Initial planning and development for Multics started in 1964, in Cambridge, Massachusetts. Originally it was a cooperative project led by MIT (Project MAC with Fernando Corbató) along with General Electric and Bell Labs. It was developed on the GE 645 computer, which was specially designed for it; the first one was delivered to MIT in January 1967. GE offered their earlier 635 systems with an early timesharing system known as "Mark I" and intended to offer the 645 with Multics as a larger successor. Bell withdrew from the project in 1969 as it became clear it would not deliver a working system in the short term. Shortly thereafter, GE decided to exit the computer industry entirely and sold the division to Honeywell in 1970. Honeywell offered Multics commercially, but with limited success.

Multics has numerous features intended to ensure high availability so that it would support a computing utility similar to the telephone and electricity utilities. Modular hardware structure and software architecture are used to achieve this. The system can grow in size by simply adding more of the appropriate resource, be it computing power, main memory, or disk storage. Separate access control lists on every file provide flexible information sharing, but complete privacy when needed. Multics has a number of standard mechanisms to allow engineers to analyze the performance of the system, as well as a number of adaptive performance optimization mechanisms.

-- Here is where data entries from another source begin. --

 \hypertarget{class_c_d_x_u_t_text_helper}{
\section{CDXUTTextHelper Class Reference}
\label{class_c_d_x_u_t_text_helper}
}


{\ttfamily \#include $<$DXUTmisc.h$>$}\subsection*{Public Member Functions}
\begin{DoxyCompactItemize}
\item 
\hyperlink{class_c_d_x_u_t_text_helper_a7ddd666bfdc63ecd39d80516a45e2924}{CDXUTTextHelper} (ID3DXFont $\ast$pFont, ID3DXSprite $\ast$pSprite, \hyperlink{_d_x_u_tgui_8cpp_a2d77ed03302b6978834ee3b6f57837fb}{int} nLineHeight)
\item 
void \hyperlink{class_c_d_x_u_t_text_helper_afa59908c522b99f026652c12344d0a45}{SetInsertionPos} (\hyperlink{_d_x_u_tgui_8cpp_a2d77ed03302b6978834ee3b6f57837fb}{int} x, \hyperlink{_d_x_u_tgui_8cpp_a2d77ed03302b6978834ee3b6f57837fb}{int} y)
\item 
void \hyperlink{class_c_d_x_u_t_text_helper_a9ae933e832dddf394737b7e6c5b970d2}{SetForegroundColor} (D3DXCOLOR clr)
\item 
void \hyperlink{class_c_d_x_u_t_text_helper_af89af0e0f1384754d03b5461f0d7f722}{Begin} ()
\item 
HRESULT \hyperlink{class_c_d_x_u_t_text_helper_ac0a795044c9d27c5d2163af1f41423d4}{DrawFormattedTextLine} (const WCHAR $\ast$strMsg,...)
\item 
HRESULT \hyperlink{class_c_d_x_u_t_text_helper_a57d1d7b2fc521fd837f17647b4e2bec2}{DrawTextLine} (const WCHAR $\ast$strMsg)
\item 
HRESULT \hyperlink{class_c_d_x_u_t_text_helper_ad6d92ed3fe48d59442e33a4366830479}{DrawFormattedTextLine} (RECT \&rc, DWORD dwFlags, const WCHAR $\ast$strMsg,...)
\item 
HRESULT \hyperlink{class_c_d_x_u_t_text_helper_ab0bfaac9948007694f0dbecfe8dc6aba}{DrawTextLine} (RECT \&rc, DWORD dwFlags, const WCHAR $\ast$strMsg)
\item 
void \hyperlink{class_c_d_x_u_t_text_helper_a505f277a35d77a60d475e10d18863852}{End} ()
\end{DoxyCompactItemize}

Due to its many novel and valuable ideas, Multics has had a significant influence on computer science despite its faults. Its most lasting effect on the computer industry was to  inspire the creation of Unix, which carried forward many Multics features, but was able to run on less-expensive hardware. Unix was developed at Bell to allow their Multics team to continue their research using smaller machines, first a PDP-7 and ultimately the PDP-11.

Novel ideas
Multics implements a single-level store for data access, discarding the clear distinction between files (called segments in Multics) and process memory. The memory of a process consists solely of segments that were mapped into its address space. To read or write to them, the process simply uses normal central processing unit (CPU) instructions, and the operating system takes care of making sure that all the modifications were saved to disk. In POSIX terminology, it is as if every file were mmap()ed; however, in Multics there is no concept of process memory, separate from the memory used to hold mapped-in files, as Unix has. All memory in the system is part of some segment, which appears in the file system; this includes the temporary scratch memory of the process, its kernel stack, etc.

Segments are limited to 256 kilowords, just over 1 MB, because Multics hardware had 18-bit word addresses for the content of a segment. Larger files are "multisegment files" and are handled differently. The 256kW limit was rarely encountered in practice, because at the time, one megabyte of memory was prohibitively expensive.

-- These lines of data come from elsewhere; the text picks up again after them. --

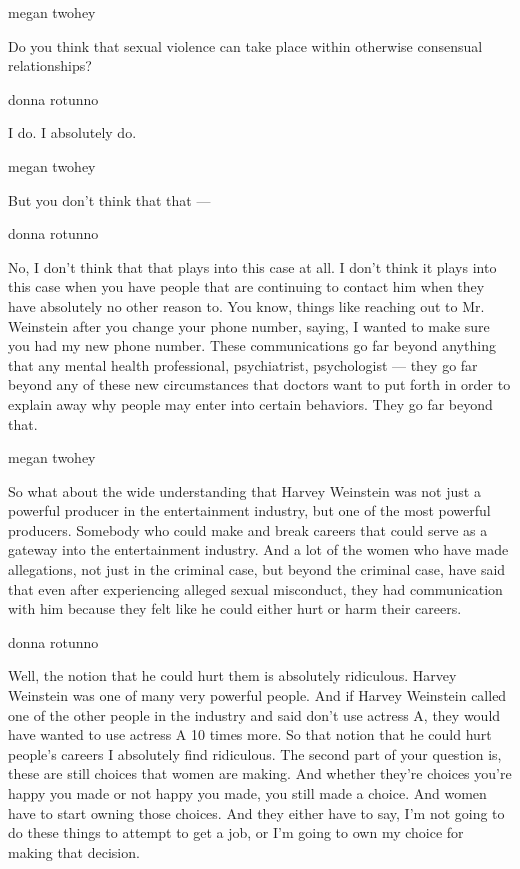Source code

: megan twohey

Do you think that sexual violence can take place within otherwise
consensual relationships?

donna rotunno

I do. I absolutely do.

megan twohey

But you don't think that that ---

donna rotunno

No, I don't think that that plays into this case at all. I don't think
it plays into this case when you have people that are continuing to
contact him when they have absolutely no other reason to. You know,
things like reaching out to Mr. Weinstein after you change your phone
number, saying, I wanted to make sure you had my new phone number. These
communications go far beyond anything that any mental health
professional, psychiatrist, psychologist --- they go far beyond any of
these new circumstances that doctors want to put forth in order to
explain away why people may enter into certain behaviors. They go far
beyond that.

megan twohey

So what about the wide understanding that Harvey Weinstein was not just
a powerful producer in the entertainment industry, but one of the most
powerful producers. Somebody who could make and break careers that could
serve as a gateway into the entertainment industry. And a lot of the
women who have made allegations, not just in the criminal case, but
beyond the criminal case, have said that even after experiencing alleged
sexual misconduct, they had communication with him because they felt
like he could either hurt or harm their careers.

donna rotunno

Well, the notion that he could hurt them is absolutely ridiculous.
Harvey Weinstein was one of many very powerful people. And if Harvey
Weinstein called one of the other people in the industry and said don't
use actress A, they would have wanted to use actress A 10 times more. So
that notion that he could hurt people's careers I absolutely find
ridiculous. The second part of your question is, these are still choices
that women are making. And whether they're choices you're happy you made
or not happy you made, you still made a choice. And women have to start
owning those choices. And they either have to say, I'm not going to do
these things to attempt to get a job, or I'm going to own my choice for
making that decision.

Another major new idea of Multics was dynamic linking, in which a running process can make external routines available by adding the segments containing them to its address space. This allows applications to always use the latest version of any external routine, since those routines are kept in other segments, which are dynamically linked only when a process first attempts to begin execution in them. Since different processes can use different search rules, different users can end up using different versions of external routines. Equally importantly, with the appropriate settings in the Multics security facilities, the code in the other segment can gain access to data structures maintained in a different process. Dynamic linking in Multics does not require special Dynamic-link libraries (DLLs); a program can dynamically link to any executable segment to which it has access rights.

Thus, to interact with an application running in part as a daemon (in another process), a user's process simply performs a normal procedure-call instruction to a code segment to which it had dynamically linked (a code segment that implemented some operation associated with the daemon). The code in that segment can then modify data maintained and used in the daemon. When the action necessary to commence the request is completed, a simple procedure return instruction returns control of the user's process to the user's code.

Multics also supports extremely aggressive on-line reconfiguration: central processing units, memory banks, disk drives, etc. can be added and removed while the system continues operating. At the MIT system, where most early software development was done, it was common practice to split the multiprocessor system into two separate systems during off-hours by incrementally removing enough components to form a second working system, leaving the rest still running for the original logged-in users. System software development testing could be done on the second system, then the components of the second system were added back to the main user system, without ever having shut it down. Multics supports multiple CPUs; it is one of the earliest multiprocessor systems.

Multics is the first major operating system to be designed as a secure system from the outset. Despite this, early versions of Multics were compromised repeatedly. This led to further work that makes the system more secure, and prefigured modern security engineering techniques. Break-ins became very rare once the second-generation hardware base was adopted; it has hardware support for ring-oriented security, a multilevel refinement of the concept of master mode. A US Air Force tiger team project tested Multics security in 1973 under the codeword ZARF. On 28 May 1997, the American National Security Agency declassified this use of the codeword ZARF.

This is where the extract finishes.